**TRY IT:**
Write the data out again exactly, dropping any images it holds.

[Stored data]
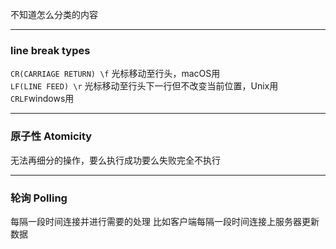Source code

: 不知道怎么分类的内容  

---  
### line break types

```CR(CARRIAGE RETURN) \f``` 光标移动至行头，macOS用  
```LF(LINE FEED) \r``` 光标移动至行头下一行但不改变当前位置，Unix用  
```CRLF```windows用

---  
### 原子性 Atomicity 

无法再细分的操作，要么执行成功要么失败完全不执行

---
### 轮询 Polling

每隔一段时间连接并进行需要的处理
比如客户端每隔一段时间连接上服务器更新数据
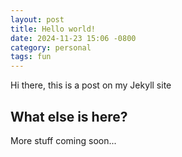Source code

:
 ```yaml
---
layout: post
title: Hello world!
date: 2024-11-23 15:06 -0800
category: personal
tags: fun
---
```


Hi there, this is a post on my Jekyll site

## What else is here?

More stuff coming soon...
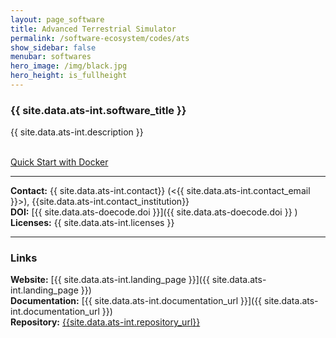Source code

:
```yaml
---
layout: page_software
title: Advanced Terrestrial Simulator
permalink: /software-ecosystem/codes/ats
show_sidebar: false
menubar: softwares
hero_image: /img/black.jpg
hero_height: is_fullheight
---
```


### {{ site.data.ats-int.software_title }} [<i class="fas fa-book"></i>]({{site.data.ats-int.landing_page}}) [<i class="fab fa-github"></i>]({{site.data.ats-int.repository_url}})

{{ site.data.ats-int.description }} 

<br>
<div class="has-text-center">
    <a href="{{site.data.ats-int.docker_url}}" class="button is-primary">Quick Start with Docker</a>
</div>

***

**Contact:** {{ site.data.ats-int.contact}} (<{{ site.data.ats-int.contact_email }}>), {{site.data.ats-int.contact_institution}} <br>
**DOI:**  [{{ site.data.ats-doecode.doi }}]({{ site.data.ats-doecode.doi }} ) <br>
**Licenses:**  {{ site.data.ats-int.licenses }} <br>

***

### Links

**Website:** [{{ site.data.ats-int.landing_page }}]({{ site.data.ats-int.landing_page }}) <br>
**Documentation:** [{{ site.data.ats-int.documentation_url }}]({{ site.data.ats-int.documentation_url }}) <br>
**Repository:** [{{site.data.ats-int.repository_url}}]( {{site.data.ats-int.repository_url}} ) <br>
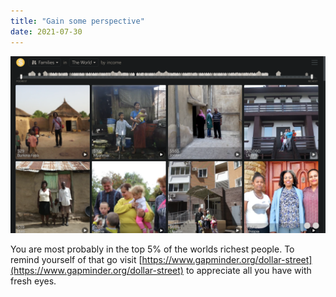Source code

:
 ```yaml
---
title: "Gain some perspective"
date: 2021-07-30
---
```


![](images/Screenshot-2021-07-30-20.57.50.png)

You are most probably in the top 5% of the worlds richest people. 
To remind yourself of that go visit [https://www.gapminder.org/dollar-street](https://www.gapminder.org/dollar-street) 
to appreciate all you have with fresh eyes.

**SOLUTION TO THIS EXERCISE:**
Source code

: 不知道怎么分类的内容  

---  
### line break types

```CR(CARRIAGE RETURN) \f``` 光标移动至行头，macOS用  
```LF(LINE FEED) \r``` 光标移动至行头下一行但不改变当前位置，Unix用  
```CRLF```windows用

---  
### 原子性 Atomicity 

无法再细分的操作，要么执行成功要么失败完全不执行

---
### 轮询 Polling

每隔一段时间连接并进行需要的处理
比如客户端每隔一段时间连接上服务器更新数据
Source code

:
 ```yaml
---
layout: post
title: Hello world!
date: 2024-11-23 15:06 -0800
category: personal
tags: fun
---
```


Hi there, this is a post on my Jekyll site

## What else is here?

More stuff coming soon...
Source code

:
```yaml
---
layout: page_software
title: Advanced Terrestrial Simulator
permalink: /software-ecosystem/codes/ats
show_sidebar: false
menubar: softwares
hero_image: /img/black.jpg
hero_height: is_fullheight
---
```


### {{ site.data.ats-int.software_title }} [<i class="fas fa-book"></i>]({{site.data.ats-int.landing_page}}) [<i class="fab fa-github"></i>]({{site.data.ats-int.repository_url}})

{{ site.data.ats-int.description }} 

<br>
<div class="has-text-center">
    <a href="{{site.data.ats-int.docker_url}}" class="button is-primary">Quick Start with Docker</a>
</div>

***

**Contact:** {{ site.data.ats-int.contact}} (<{{ site.data.ats-int.contact_email }}>), {{site.data.ats-int.contact_institution}} <br>
**DOI:**  [{{ site.data.ats-doecode.doi }}]({{ site.data.ats-doecode.doi }} ) <br>
**Licenses:**  {{ site.data.ats-int.licenses }} <br>

***

### Links

**Website:** [{{ site.data.ats-int.landing_page }}]({{ site.data.ats-int.landing_page }}) <br>
**Documentation:** [{{ site.data.ats-int.documentation_url }}]({{ site.data.ats-int.documentation_url }}) <br>
**Repository:** [{{site.data.ats-int.repository_url}}]( {{site.data.ats-int.repository_url}} ) <br>
Source code

:
 ```yaml
---
title: "Gain some perspective"
date: 2021-07-30
---
```


![](images/Screenshot-2021-07-30-20.57.50.png)

You are most probably in the top 5% of the worlds richest people. 
To remind yourself of that go visit [https://www.gapminder.org/dollar-street](https://www.gapminder.org/dollar-street) 
to appreciate all you have with fresh eyes.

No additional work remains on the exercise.